◆ **Stored data**:
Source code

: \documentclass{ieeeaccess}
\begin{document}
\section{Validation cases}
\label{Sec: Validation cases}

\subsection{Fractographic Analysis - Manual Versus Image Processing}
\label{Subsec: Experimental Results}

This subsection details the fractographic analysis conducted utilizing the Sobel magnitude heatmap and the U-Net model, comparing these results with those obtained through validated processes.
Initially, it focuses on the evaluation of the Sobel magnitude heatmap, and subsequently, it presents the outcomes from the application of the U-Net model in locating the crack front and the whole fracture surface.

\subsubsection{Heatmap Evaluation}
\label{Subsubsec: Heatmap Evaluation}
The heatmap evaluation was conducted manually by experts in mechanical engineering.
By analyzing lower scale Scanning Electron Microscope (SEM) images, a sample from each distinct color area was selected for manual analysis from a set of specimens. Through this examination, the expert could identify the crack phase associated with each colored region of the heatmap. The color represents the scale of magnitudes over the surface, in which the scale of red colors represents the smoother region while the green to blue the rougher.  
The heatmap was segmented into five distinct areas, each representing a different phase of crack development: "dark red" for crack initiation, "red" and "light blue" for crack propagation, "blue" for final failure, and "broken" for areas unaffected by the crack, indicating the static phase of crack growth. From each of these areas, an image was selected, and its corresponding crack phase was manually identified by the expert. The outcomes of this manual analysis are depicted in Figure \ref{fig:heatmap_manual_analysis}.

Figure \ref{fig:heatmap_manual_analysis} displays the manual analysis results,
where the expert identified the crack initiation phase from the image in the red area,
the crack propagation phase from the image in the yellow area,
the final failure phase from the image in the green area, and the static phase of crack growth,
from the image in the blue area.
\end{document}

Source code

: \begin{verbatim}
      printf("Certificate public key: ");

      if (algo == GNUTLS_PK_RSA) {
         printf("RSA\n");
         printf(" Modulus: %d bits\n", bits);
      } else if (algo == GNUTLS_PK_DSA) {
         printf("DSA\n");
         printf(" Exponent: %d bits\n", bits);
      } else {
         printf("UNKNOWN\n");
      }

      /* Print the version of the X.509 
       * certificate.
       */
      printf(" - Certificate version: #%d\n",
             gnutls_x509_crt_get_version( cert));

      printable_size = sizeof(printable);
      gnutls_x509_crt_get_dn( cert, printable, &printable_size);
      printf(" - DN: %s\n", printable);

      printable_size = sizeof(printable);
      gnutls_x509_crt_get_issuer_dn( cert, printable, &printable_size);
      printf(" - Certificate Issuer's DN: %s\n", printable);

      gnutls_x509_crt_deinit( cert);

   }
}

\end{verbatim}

◆ **What to work on**: Output, from the data above, the lines from the line with "This subsection details" to the line with "The heatmap evaluation" exactly as they stand, both ends included and nothing else.

◆ **Reply**:
This subsection details the fractographic analysis conducted utilizing the Sobel magnitude heatmap and the U-Net model, comparing these results with those obtained through validated processes.
Initially, it focuses on the evaluation of the Sobel magnitude heatmap, and subsequently, it presents the outcomes from the application of the U-Net model in locating the crack front and the whole fracture surface.

\subsubsection{Heatmap Evaluation}
\label{Subsubsec: Heatmap Evaluation}
The heatmap evaluation was conducted manually by experts in mechanical engineering.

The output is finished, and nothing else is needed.